WHAT THIS TASK INVOLVES:
All the data should be repeated exactly. Any image in it is left out.

=== Section Start ===

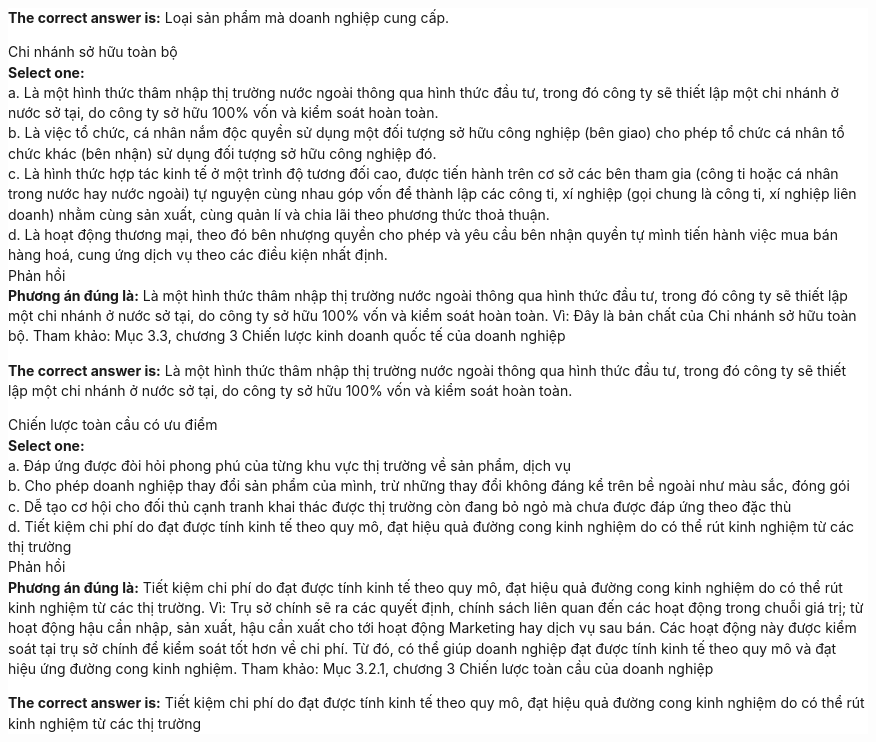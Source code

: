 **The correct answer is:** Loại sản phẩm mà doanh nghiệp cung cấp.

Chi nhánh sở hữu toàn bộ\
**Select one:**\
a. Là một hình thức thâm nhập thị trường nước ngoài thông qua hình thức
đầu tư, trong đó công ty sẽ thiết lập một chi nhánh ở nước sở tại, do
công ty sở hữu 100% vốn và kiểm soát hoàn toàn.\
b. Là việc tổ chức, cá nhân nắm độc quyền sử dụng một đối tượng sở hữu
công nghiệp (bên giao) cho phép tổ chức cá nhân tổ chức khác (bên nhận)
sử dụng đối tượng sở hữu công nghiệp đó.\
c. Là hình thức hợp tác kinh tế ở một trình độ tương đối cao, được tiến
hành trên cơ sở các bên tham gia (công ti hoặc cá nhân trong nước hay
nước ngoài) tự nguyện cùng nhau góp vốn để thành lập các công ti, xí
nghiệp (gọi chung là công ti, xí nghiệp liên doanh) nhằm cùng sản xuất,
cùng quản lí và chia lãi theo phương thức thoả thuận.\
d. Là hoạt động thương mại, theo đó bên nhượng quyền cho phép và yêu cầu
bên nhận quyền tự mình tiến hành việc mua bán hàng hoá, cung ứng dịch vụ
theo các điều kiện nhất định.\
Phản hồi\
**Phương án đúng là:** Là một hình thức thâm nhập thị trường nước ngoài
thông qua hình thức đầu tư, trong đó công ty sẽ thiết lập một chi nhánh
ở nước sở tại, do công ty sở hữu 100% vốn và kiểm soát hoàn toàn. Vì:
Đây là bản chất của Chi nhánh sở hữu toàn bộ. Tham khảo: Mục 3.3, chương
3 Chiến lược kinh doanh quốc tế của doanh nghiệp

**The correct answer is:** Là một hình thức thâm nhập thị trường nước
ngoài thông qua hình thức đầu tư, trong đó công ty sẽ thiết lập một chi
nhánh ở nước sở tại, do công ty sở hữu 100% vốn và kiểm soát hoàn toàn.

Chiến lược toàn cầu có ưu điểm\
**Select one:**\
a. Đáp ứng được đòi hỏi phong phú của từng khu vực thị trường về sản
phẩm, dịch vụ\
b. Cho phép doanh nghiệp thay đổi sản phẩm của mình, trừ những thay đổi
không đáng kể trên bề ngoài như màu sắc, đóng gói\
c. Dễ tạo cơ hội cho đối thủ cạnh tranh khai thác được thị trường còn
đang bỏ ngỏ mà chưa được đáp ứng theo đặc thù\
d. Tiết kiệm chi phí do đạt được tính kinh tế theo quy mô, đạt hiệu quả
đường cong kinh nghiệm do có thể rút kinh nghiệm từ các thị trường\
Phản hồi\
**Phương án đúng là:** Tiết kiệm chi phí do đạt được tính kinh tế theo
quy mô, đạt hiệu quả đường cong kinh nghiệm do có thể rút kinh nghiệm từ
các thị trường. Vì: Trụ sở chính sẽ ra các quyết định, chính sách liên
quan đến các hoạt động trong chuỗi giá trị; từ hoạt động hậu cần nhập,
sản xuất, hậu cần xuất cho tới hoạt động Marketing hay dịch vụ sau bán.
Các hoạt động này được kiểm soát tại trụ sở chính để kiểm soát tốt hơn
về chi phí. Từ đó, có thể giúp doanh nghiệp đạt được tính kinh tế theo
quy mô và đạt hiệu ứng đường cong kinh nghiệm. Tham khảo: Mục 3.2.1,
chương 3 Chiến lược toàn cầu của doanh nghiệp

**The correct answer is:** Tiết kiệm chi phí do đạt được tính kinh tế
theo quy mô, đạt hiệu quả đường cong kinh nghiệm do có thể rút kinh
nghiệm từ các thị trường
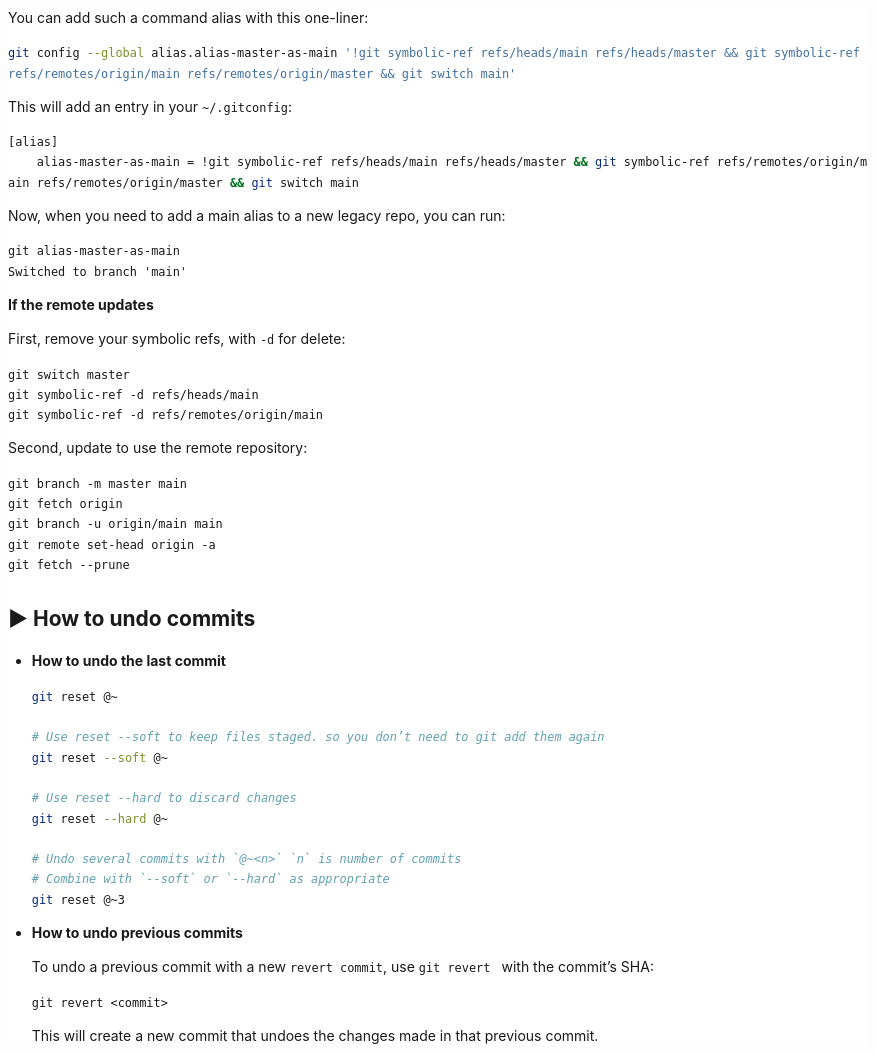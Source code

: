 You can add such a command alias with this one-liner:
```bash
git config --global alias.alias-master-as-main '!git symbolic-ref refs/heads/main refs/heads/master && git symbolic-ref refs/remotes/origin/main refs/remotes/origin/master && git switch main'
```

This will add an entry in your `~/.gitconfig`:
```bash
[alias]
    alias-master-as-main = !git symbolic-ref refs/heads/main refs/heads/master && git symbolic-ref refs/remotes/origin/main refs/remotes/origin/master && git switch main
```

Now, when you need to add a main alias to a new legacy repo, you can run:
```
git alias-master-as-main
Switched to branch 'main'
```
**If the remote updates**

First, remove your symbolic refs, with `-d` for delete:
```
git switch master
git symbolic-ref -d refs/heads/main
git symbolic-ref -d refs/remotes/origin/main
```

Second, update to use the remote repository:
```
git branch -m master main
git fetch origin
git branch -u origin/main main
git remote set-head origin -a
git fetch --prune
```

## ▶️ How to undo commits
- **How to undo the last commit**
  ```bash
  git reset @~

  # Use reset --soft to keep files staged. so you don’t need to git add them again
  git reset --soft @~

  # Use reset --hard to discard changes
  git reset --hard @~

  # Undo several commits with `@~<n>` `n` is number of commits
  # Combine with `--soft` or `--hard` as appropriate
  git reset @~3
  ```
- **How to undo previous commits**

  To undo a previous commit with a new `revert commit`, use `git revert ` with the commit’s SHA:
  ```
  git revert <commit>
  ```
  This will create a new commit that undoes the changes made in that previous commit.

=== Section End ===

WRITTEN SOLUTION:
Source code

: **The correct answer is:** Loại sản phẩm mà doanh nghiệp cung cấp.

Chi nhánh sở hữu toàn bộ\
**Select one:**\
a. Là một hình thức thâm nhập thị trường nước ngoài thông qua hình thức
đầu tư, trong đó công ty sẽ thiết lập một chi nhánh ở nước sở tại, do
công ty sở hữu 100% vốn và kiểm soát hoàn toàn.\
b. Là việc tổ chức, cá nhân nắm độc quyền sử dụng một đối tượng sở hữu
công nghiệp (bên giao) cho phép tổ chức cá nhân tổ chức khác (bên nhận)
sử dụng đối tượng sở hữu công nghiệp đó.\
c. Là hình thức hợp tác kinh tế ở một trình độ tương đối cao, được tiến
hành trên cơ sở các bên tham gia (công ti hoặc cá nhân trong nước hay
nước ngoài) tự nguyện cùng nhau góp vốn để thành lập các công ti, xí
nghiệp (gọi chung là công ti, xí nghiệp liên doanh) nhằm cùng sản xuất,
cùng quản lí và chia lãi theo phương thức thoả thuận.\
d. Là hoạt động thương mại, theo đó bên nhượng quyền cho phép và yêu cầu
bên nhận quyền tự mình tiến hành việc mua bán hàng hoá, cung ứng dịch vụ
theo các điều kiện nhất định.\
Phản hồi\
**Phương án đúng là:** Là một hình thức thâm nhập thị trường nước ngoài
thông qua hình thức đầu tư, trong đó công ty sẽ thiết lập một chi nhánh
ở nước sở tại, do công ty sở hữu 100% vốn và kiểm soát hoàn toàn. Vì:
Đây là bản chất của Chi nhánh sở hữu toàn bộ. Tham khảo: Mục 3.3, chương
3 Chiến lược kinh doanh quốc tế của doanh nghiệp

**The correct answer is:** Là một hình thức thâm nhập thị trường nước
ngoài thông qua hình thức đầu tư, trong đó công ty sẽ thiết lập một chi
nhánh ở nước sở tại, do công ty sở hữu 100% vốn và kiểm soát hoàn toàn.

Chiến lược toàn cầu có ưu điểm\
**Select one:**\
a. Đáp ứng được đòi hỏi phong phú của từng khu vực thị trường về sản
phẩm, dịch vụ\
b. Cho phép doanh nghiệp thay đổi sản phẩm của mình, trừ những thay đổi
không đáng kể trên bề ngoài như màu sắc, đóng gói\
c. Dễ tạo cơ hội cho đối thủ cạnh tranh khai thác được thị trường còn
đang bỏ ngỏ mà chưa được đáp ứng theo đặc thù\
d. Tiết kiệm chi phí do đạt được tính kinh tế theo quy mô, đạt hiệu quả
đường cong kinh nghiệm do có thể rút kinh nghiệm từ các thị trường\
Phản hồi\
**Phương án đúng là:** Tiết kiệm chi phí do đạt được tính kinh tế theo
quy mô, đạt hiệu quả đường cong kinh nghiệm do có thể rút kinh nghiệm từ
các thị trường. Vì: Trụ sở chính sẽ ra các quyết định, chính sách liên
quan đến các hoạt động trong chuỗi giá trị; từ hoạt động hậu cần nhập,
sản xuất, hậu cần xuất cho tới hoạt động Marketing hay dịch vụ sau bán.
Các hoạt động này được kiểm soát tại trụ sở chính để kiểm soát tốt hơn
về chi phí. Từ đó, có thể giúp doanh nghiệp đạt được tính kinh tế theo
quy mô và đạt hiệu ứng đường cong kinh nghiệm. Tham khảo: Mục 3.2.1,
chương 3 Chiến lược toàn cầu của doanh nghiệp

**The correct answer is:** Tiết kiệm chi phí do đạt được tính kinh tế
theo quy mô, đạt hiệu quả đường cong kinh nghiệm do có thể rút kinh
nghiệm từ các thị trường
Source code

: You can add such a command alias with this one-liner:
```bash
git config --global alias.alias-master-as-main '!git symbolic-ref refs/heads/main refs/heads/master && git symbolic-ref refs/remotes/origin/main refs/remotes/origin/master && git switch main'
```

This will add an entry in your `~/.gitconfig`:
```bash
[alias]
    alias-master-as-main = !git symbolic-ref refs/heads/main refs/heads/master && git symbolic-ref refs/remotes/origin/main refs/remotes/origin/master && git switch main
```

Now, when you need to add a main alias to a new legacy repo, you can run:
```
git alias-master-as-main
Switched to branch 'main'
```
**If the remote updates**

First, remove your symbolic refs, with `-d` for delete:
```
git switch master
git symbolic-ref -d refs/heads/main
git symbolic-ref -d refs/remotes/origin/main
```

Second, update to use the remote repository:
```
git branch -m master main
git fetch origin
git branch -u origin/main main
git remote set-head origin -a
git fetch --prune
```

## ▶️ How to undo commits
- **How to undo the last commit**
  ```bash
  git reset @~

  # Use reset --soft to keep files staged. so you don’t need to git add them again
  git reset --soft @~

  # Use reset --hard to discard changes
  git reset --hard @~

  # Undo several commits with `@~<n>` `n` is number of commits
  # Combine with `--soft` or `--hard` as appropriate
  git reset @~3
  ```
- **How to undo previous commits**

  To undo a previous commit with a new `revert commit`, use `git revert ` with the commit’s SHA:
  ```
  git revert <commit>
  ```
  This will create a new commit that undoes the changes made in that previous commit.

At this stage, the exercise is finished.